La plupart des langues indo-européennes sont fusionnelles à des degrés divers.

Les langues à flexion interne

Dans ce sous-type des langues fusionnelles, les modifications morphologiques ne se font plus par addition d'éléments à une racine mais par modification de la racine elle-même. On retrouve ce type essentiellement dans les langues sémitiques, où, en général, la structure consonantique est conservée, et les morphèmes grammaticaux sont exprimés par des modifications vocaliques (voir racine sémitique).

Exemples :

  • en arabe kitab ➪ kutub
  • en anglais foot ➪ feet
  • en anglais man ➪ men
  • en breton dant ➪ dent

l'évolution de a en e en anglais ou breton viendrait d'un ancien pluriel en i, disparu, qui aurait contaminé, c'est-à-dire serré ou fermé la voyelle précédente, dans un souci inconscient de facilité de prononciation.
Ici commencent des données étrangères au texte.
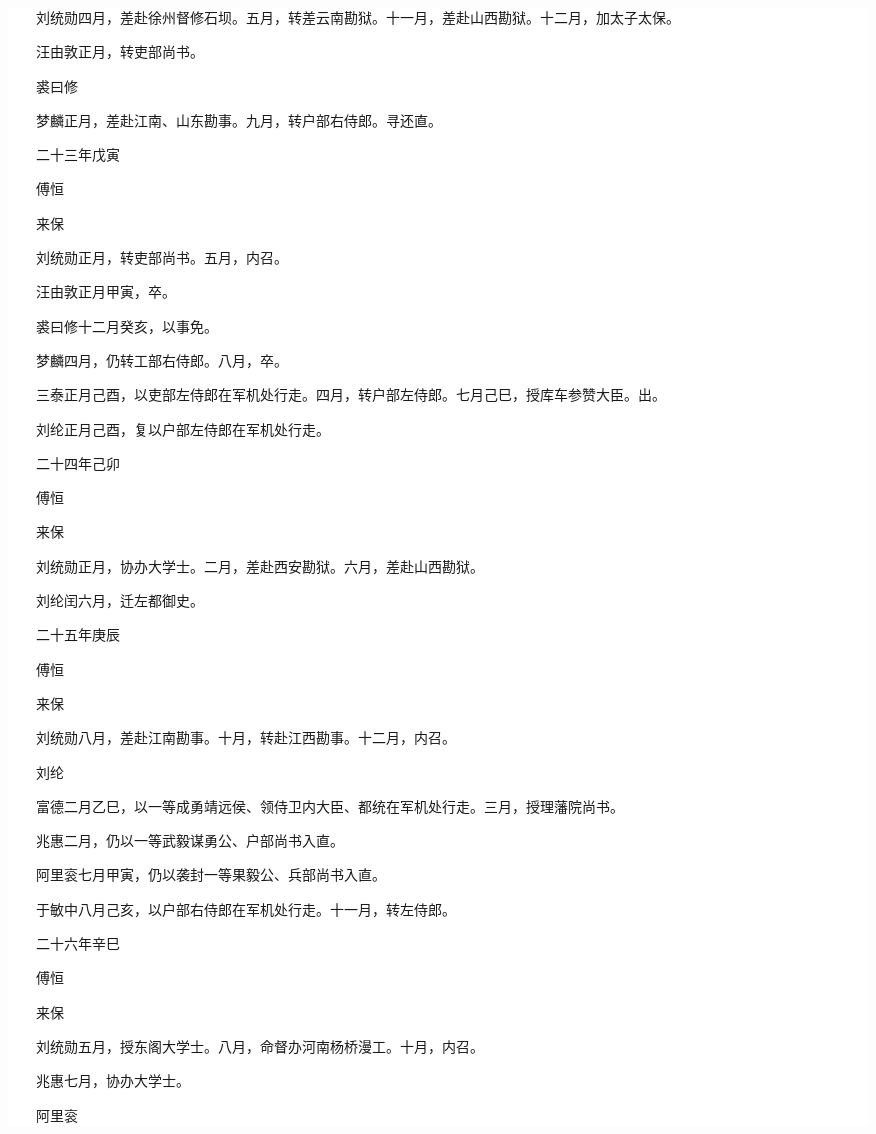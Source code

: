 　　刘统勋四月，差赴徐州督修石坝。五月，转差云南勘狱。十一月，差赴山西勘狱。十二月，加太子太保。

　　汪由敦正月，转吏部尚书。

　　裘曰修

　　梦麟正月，差赴江南、山东勘事。九月，转户部右侍郎。寻还直。

　　二十三年戊寅

　　傅恒

　　来保

　　刘统勋正月，转吏部尚书。五月，内召。

　　汪由敦正月甲寅，卒。

　　裘曰修十二月癸亥，以事免。

　　梦麟四月，仍转工部右侍郎。八月，卒。

　　三泰正月己酉，以吏部左侍郎在军机处行走。四月，转户部左侍郎。七月己巳，授库车参赞大臣。出。

　　刘纶正月己酉，复以户部左侍郎在军机处行走。

　　二十四年己卯

　　傅恒

　　来保

　　刘统勋正月，协办大学士。二月，差赴西安勘狱。六月，差赴山西勘狱。

　　刘纶闰六月，迁左都御史。

　　二十五年庚辰

　　傅恒

　　来保

　　刘统勋八月，差赴江南勘事。十月，转赴江西勘事。十二月，内召。

　　刘纶

　　富德二月乙巳，以一等成勇靖远侯、领侍卫内大臣、都统在军机处行走。三月，授理藩院尚书。

　　兆惠二月，仍以一等武毅谋勇公、户部尚书入直。

　　阿里衮七月甲寅，仍以袭封一等果毅公、兵部尚书入直。

　　于敏中八月己亥，以户部右侍郎在军机处行走。十一月，转左侍郎。

　　二十六年辛巳

　　傅恒

　　来保

　　刘统勋五月，授东阁大学士。八月，命督办河南杨桥漫工。十月，内召。

　　兆惠七月，协办大学士。

　　阿里衮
Certains pluriels bretons ont conservé ce pluriel en i. On observe assez facilement la contamination du i sur la voyelle de la syllabe précédente.

bran → brini (corbeau(x)); bag → bigi (bateau(x))

Langues polysynthétiques

En 1836, Wilhelm von Humboldt a ajouté une quatrième catégorie aux trois précédentes : les langues polysynthétiques (la première utilisation du terme « polysynthèse » en linguistique revient à Peter Stephen Duponceau qui l'a empruntée à la chimie). Ces langues ont un nombre élevé de morphèmes par mot. Il n'y a pas de limite claire au-delà de laquelle une langue synthétique doit être qualifiée de polysynthétique.

Parmi les caractéristiques propres aux langues polysynthétiques, on trouve :

  • une morphologie extrêmement régulière
  • la tendance des formes verbales à inclure des morphèmes qui se réfèrent à d'autres arguments que le sujet (polypersonnalisme).

Une autre caractéristique des langues polysynthétiques repose sur ce que l'on exprime communément comme « la capacité de former des mots équivalents à des phrases complètes dans d'autres langues ». Cette définition est peu utile comme critère discriminant, dans la mesure où il s'agit d'une tautologie (les « autres langues » pouvant seulement être définies par opposition aux langues polysynthétiques, et vice-versa).

De nombreuses langues amérindiennes sont polysynthétiques. L'inuktitut en est un exemple, ce que montre bien le "mot-phrase" suivant : tavvakiqutiqarpiit, qui peut se traduire approximativement par "Avez-vous du tabac à vendre?".